PROBLEM DESCRIPTION: Output every entry exactly, without any pictures.

AVAILABLE RECORDS:

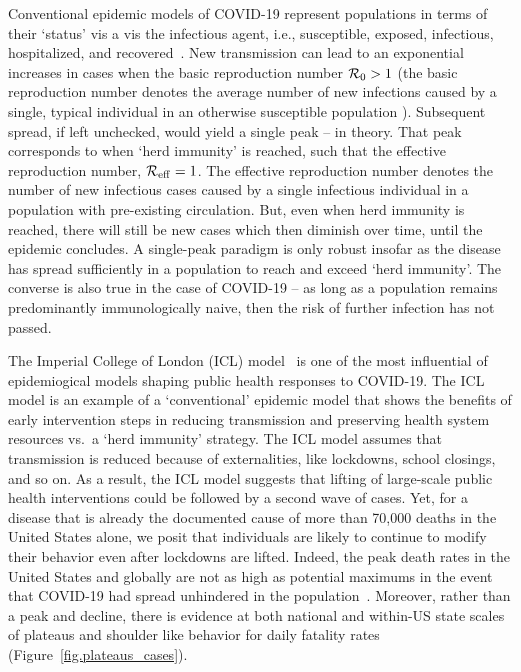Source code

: Conventional epidemic
models of COVID-19 represent populations in terms of their `status' vis
a vis the infectious agent, i.e., susceptible, exposed, infectious,
hospitalized, and recovered~\citep{ferguson2020report,kucharski2020early,kissler_medrxiv2020,park_medrxiv2020,kraemer_2020sci,li_science2020,wu2020estimating}.
New transmission can lead to an exponential increases in cases 
when the basic reproduction number ${\cal{R}}_0>1$ (the
basic reproduction number denotes the average number of new
infections caused by a single, typical individual in an otherwise
susceptible population \citep{anderson1991infectious}).  Subsequent
spread, if left unchecked, would yield a single peak -- in theory. That 
peak corresponds to when `herd immunity' is reached, such
that the effective reproduction number, ${\cal{R}}_{\mathrm{eff}}=1$.
The effective reproduction number denotes the number of new
infectious cases caused by a single infectious individual
in a population with pre-existing circulation.
But, even when herd immunity is reached, there will still be new cases 
which then diminish over time, until the epidemic concludes.  
A single-peak paradigm is
only robust insofar as the disease has spread
sufficiently in a population to reach and exceed `herd immunity'.
The converse
is also true in the case of COVID-19 -- as long as 
a population remains predominantly immunologically
naive, then the risk of further infection has not passed. 

The Imperial College of London (ICL) model~\citep{ferguson2020report} is
one of the most influential of 
epidemiogical models shaping public health responses to COVID-19. The ICL model is an
example of a `conventional' epidemic model
that shows the benefits of  early intervention steps in reducing
transmission and preserving health system resources vs.~a `herd immunity' strategy.  
The ICL model assumes that
transmission is reduced because of externalities, like lockdowns,
school closings, and so on.  
As a result, the ICL model suggests that lifting of large-scale
public health interventions could be followed by a second wave of cases.
Yet, for a disease
that is already the documented cause of more than 70,000 deaths
in the United States alone, we posit that individuals
are likely to continue to modify
their behavior even after lockdowns are lifted.  
Indeed, the peak death rates in the United States and globally
are not as high as potential maximums in the event that
COVID-19 had spread unhindered in the population~\citep{ferguson2020report}. 
Moreover, rather than a peak and decline, there is evidence at both national
and within-US state scales of plateaus and shoulder like
behavior for daily fatality rates (Figure~\ref{fig.plateaus_cases}).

EXERCISE RESPONSE:
Source code

: Conventional epidemic
models of COVID-19 represent populations in terms of their `status' vis
a vis the infectious agent, i.e., susceptible, exposed, infectious,
hospitalized, and recovered~\citep{ferguson2020report,kucharski2020early,kissler_medrxiv2020,park_medrxiv2020,kraemer_2020sci,li_science2020,wu2020estimating}.
New transmission can lead to an exponential increases in cases 
when the basic reproduction number ${\cal{R}}_0>1$ (the
basic reproduction number denotes the average number of new
infections caused by a single, typical individual in an otherwise
susceptible population \citep{anderson1991infectious}).  Subsequent
spread, if left unchecked, would yield a single peak -- in theory. That 
peak corresponds to when `herd immunity' is reached, such
that the effective reproduction number, ${\cal{R}}_{\mathrm{eff}}=1$.
The effective reproduction number denotes the number of new
infectious cases caused by a single infectious individual
in a population with pre-existing circulation.
But, even when herd immunity is reached, there will still be new cases 
which then diminish over time, until the epidemic concludes.  
A single-peak paradigm is
only robust insofar as the disease has spread
sufficiently in a population to reach and exceed `herd immunity'.
The converse
is also true in the case of COVID-19 -- as long as 
a population remains predominantly immunologically
naive, then the risk of further infection has not passed. 

The Imperial College of London (ICL) model~\citep{ferguson2020report} is
one of the most influential of 
epidemiogical models shaping public health responses to COVID-19. The ICL model is an
example of a `conventional' epidemic model
that shows the benefits of  early intervention steps in reducing
transmission and preserving health system resources vs.~a `herd immunity' strategy.  
The ICL model assumes that
transmission is reduced because of externalities, like lockdowns,
school closings, and so on.  
As a result, the ICL model suggests that lifting of large-scale
public health interventions could be followed by a second wave of cases.
Yet, for a disease
that is already the documented cause of more than 70,000 deaths
in the United States alone, we posit that individuals
are likely to continue to modify
their behavior even after lockdowns are lifted.  
Indeed, the peak death rates in the United States and globally
are not as high as potential maximums in the event that
COVID-19 had spread unhindered in the population~\citep{ferguson2020report}. 
Moreover, rather than a peak and decline, there is evidence at both national
and within-US state scales of plateaus and shoulder like
behavior for daily fatality rates (Figure~\ref{fig.plateaus_cases}).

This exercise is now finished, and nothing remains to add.